[WHAT YOU NEED TO DO] Down to the last line below, repeat the entries word for word and drop the pictures.

----

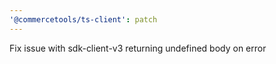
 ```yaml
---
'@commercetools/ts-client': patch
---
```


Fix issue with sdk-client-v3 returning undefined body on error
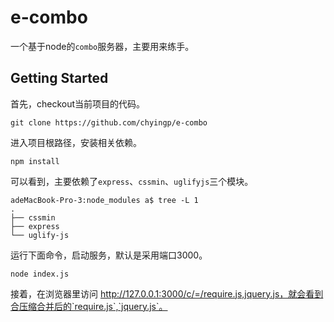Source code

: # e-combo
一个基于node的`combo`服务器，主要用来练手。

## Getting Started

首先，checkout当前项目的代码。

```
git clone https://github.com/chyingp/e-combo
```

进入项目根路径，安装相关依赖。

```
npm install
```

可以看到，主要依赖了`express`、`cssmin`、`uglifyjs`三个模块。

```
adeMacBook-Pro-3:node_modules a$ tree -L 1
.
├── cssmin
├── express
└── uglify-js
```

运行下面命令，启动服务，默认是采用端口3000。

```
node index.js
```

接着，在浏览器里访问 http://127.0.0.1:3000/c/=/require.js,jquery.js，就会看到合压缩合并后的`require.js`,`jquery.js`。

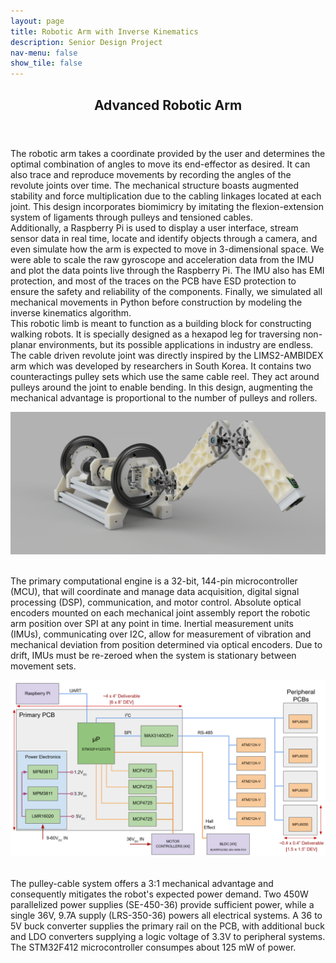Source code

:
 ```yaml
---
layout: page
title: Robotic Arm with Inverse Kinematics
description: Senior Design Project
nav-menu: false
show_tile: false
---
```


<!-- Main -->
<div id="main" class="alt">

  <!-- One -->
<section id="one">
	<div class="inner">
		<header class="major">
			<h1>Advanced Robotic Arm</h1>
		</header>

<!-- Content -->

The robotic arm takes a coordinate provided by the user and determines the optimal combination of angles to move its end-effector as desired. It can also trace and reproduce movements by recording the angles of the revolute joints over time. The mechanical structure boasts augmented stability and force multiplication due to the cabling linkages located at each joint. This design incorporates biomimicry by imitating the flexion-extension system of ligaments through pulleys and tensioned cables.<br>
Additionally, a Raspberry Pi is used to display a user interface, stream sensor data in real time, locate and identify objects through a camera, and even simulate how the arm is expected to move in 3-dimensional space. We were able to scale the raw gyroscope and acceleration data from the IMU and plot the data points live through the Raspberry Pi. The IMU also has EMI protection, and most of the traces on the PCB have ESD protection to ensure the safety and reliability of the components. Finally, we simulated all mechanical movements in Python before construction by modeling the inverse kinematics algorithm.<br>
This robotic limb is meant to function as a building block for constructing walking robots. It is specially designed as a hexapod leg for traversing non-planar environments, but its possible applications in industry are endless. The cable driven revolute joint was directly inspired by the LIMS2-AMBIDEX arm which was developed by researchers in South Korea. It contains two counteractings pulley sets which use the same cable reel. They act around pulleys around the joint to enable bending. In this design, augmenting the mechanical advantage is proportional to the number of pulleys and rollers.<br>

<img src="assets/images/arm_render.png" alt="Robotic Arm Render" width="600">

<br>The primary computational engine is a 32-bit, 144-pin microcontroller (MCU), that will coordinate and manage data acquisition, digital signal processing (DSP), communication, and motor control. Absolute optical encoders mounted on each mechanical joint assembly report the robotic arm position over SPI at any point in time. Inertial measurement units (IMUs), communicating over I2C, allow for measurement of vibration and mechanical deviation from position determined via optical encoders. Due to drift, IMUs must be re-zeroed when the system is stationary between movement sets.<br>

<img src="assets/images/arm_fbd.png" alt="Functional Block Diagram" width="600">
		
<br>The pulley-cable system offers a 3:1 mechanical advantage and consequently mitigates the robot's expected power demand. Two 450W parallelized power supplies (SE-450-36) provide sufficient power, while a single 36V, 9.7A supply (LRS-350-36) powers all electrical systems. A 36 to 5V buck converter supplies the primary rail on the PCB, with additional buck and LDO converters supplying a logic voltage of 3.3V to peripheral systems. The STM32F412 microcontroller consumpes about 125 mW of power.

----

[ANSWER TO THE EXERCISE]
 ```yaml
---
'@commercetools/ts-client': patch
---
```


Fix issue with sdk-client-v3 returning undefined body on error
Source code

: # e-combo
一个基于node的`combo`服务器，主要用来练手。

## Getting Started

首先，checkout当前项目的代码。

```
git clone https://github.com/chyingp/e-combo
```

进入项目根路径，安装相关依赖。

```
npm install
```

可以看到，主要依赖了`express`、`cssmin`、`uglifyjs`三个模块。

```
adeMacBook-Pro-3:node_modules a$ tree -L 1
.
├── cssmin
├── express
└── uglify-js
```

运行下面命令，启动服务，默认是采用端口3000。

```
node index.js
```

接着，在浏览器里访问 http://127.0.0.1:3000/c/=/require.js,jquery.js，就会看到合压缩合并后的`require.js`,`jquery.js`。

Source code

:
 ```yaml
---
layout: page
title: Robotic Arm with Inverse Kinematics
description: Senior Design Project
nav-menu: false
show_tile: false
---
```


<!-- Main -->
<div id="main" class="alt">

  <!-- One -->
<section id="one">
	<div class="inner">
		<header class="major">
			<h1>Advanced Robotic Arm</h1>
		</header>

<!-- Content -->

The robotic arm takes a coordinate provided by the user and determines the optimal combination of angles to move its end-effector as desired. It can also trace and reproduce movements by recording the angles of the revolute joints over time. The mechanical structure boasts augmented stability and force multiplication due to the cabling linkages located at each joint. This design incorporates biomimicry by imitating the flexion-extension system of ligaments through pulleys and tensioned cables.<br>
Additionally, a Raspberry Pi is used to display a user interface, stream sensor data in real time, locate and identify objects through a camera, and even simulate how the arm is expected to move in 3-dimensional space. We were able to scale the raw gyroscope and acceleration data from the IMU and plot the data points live through the Raspberry Pi. The IMU also has EMI protection, and most of the traces on the PCB have ESD protection to ensure the safety and reliability of the components. Finally, we simulated all mechanical movements in Python before construction by modeling the inverse kinematics algorithm.<br>
This robotic limb is meant to function as a building block for constructing walking robots. It is specially designed as a hexapod leg for traversing non-planar environments, but its possible applications in industry are endless. The cable driven revolute joint was directly inspired by the LIMS2-AMBIDEX arm which was developed by researchers in South Korea. It contains two counteractings pulley sets which use the same cable reel. They act around pulleys around the joint to enable bending. In this design, augmenting the mechanical advantage is proportional to the number of pulleys and rollers.<br>

<img src="assets/images/arm_render.png" alt="Robotic Arm Render" width="600">

<br>The primary computational engine is a 32-bit, 144-pin microcontroller (MCU), that will coordinate and manage data acquisition, digital signal processing (DSP), communication, and motor control. Absolute optical encoders mounted on each mechanical joint assembly report the robotic arm position over SPI at any point in time. Inertial measurement units (IMUs), communicating over I2C, allow for measurement of vibration and mechanical deviation from position determined via optical encoders. Due to drift, IMUs must be re-zeroed when the system is stationary between movement sets.<br>

<img src="assets/images/arm_fbd.png" alt="Functional Block Diagram" width="600">
		
<br>The pulley-cable system offers a 3:1 mechanical advantage and consequently mitigates the robot's expected power demand. Two 450W parallelized power supplies (SE-450-36) provide sufficient power, while a single 36V, 9.7A supply (LRS-350-36) powers all electrical systems. A 36 to 5V buck converter supplies the primary rail on the PCB, with additional buck and LDO converters supplying a logic voltage of 3.3V to peripheral systems. The STM32F412 microcontroller consumpes about 125 mW of power.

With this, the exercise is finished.